Trident Code (A Lana Elkins Thriller) by Waite Thomas

Trident Code (A Lana Elkins Thriller) by Waite Thomas

Author:Waite, Thomas [Waite, Thomas]
Language: eng
Format: azw3
Publisher: 47North
Published: 2015-05-25T16:00:00+00:00


CHAPTER 15

THE SILENCE IN LANA’S NSA office belied the tragedies on several split-screen monitors she kept tuned to government and commercial news feeds. she’d muted the sound, needing to hear nothing more of drowning victims, environmental devastation, and the open panic of the world’s population. The massacre of all the scientists and support personnel in Antarctica was so shocking that she still had difficulty comprehending the loss, made personal when she learned that her college roommate, a renowned paleoclimatologist, had been among the murdered.

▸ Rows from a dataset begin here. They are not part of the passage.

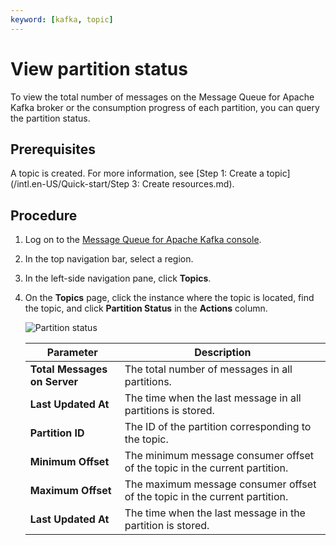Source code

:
 ```yaml
---
keyword: [kafka, topic]
---
```


# View partition status

To view the total number of messages on the Message Queue for Apache Kafka broker or the consumption progress of each partition, you can query the partition status.

## Prerequisites

A topic is created. For more information, see [Step 1: Create a topic](/intl.en-US/Quick-start/Step 3: Create resources.md).

## Procedure

1.  Log on to the [Message Queue for Apache Kafka console](https://kafka.console.aliyun.com).
2.  In the top navigation bar, select a region.
3.  In the left-side navigation pane, click **Topics**.
4.  On the **Topics** page, click the instance where the topic is located, find the topic, and click **Partition Status** in the **Actions** column.

    ![Partition status](https://static-aliyun-doc.oss-cn-hangzhou.aliyuncs.com/assets/img/en-US/2050549951/p57139.png)

    |Parameter|Description|
    |---------|-----------|
    |**Total Messages on Server**|The total number of messages in all partitions.|
    |**Last Updated At**|The time when the last message in all partitions is stored.|
    |**Partition ID**|The ID of the partition corresponding to the topic.|
    |**Minimum Offset**|The minimum message consumer offset of the topic in the current partition.|
    |**Maximum Offset**|The maximum message consumer offset of the topic in the current partition.|
    |**Last Updated At**|The time when the last message in the partition is stored.|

The Trident II had hit the continent just north of the Thwaites Glacier at an altitude of about two miles to exert maximum damage from the air. Not a direct strike but close enough to immediately calve glacial chunks the size of Rhode Island into the southern ocean—and incinerate billions of tons of ice now forming massive blizzards that were sweeping across the seas.

Scientists had long considered Thwaites crucial for holding so much of the region’s ice in place, but the blast had widened the glacier’s mouth. And it most certainly had compromised its grounding line, the border of the land that supported the ice and the body of water that would receive it. Glaciologists were certain the explosion would speed up the glacier’s path to the sea, which had been expected to take hundreds of years. The potential for a death toll in the billions from the missile strike would turn into a fast-forward reality if all the ice backed up behind Thwaites were shaken loose, as so many experts now feared.

None of the experts working for, or consulted by, the Defense Department were predicting anything but the most dire ramifications from the explosion.

“Expect sea level rise for a period of weeks, maybe months,” had been the bulletin from DOD. “Expect severe radiation poisoning as polar easterlies carry toxic plutonium from the continent. Expect disturbances both domestic and foreign among threatened populations.”

The parched language of panic.

Already, scientific consensus held that the world was heading for an absolute minimum rise of a meter—if the planet were exceedingly lucky and all of the WAIS didn’t crash into the ocean, a catastrophe that would lift sea levels the full eleven feet. But a meter still constituted a century’s worth of warming in the geological equivalent of a blink.

Trampling had become the leading cause of death in low-lying countries, such as Bangladesh, as populations crowded along coastlines raced away from rising waters. The number of victims already numbered in the hundreds of thousands. The Maldives, Kiribati, Tuvalu, Samoa, Nauru, and other nations throughout Oceania were losing territory—and lives—by the minute.

But the biggest numbers of victims might yet hail from the biggest names in cities: New Orleans, which looked as if Hurricane Katrina had returned on steroids; New York, where subway trains had been caught in flooded tunnels, killing more than one thousand passengers; Los Angeles, where famed beach communities had been obliterated; Tokyo, where trampling killed hundreds; and Amsterdam, where even centuries of living below sea level could scarcely prepare the populace for such a swift onslaught of the ocean.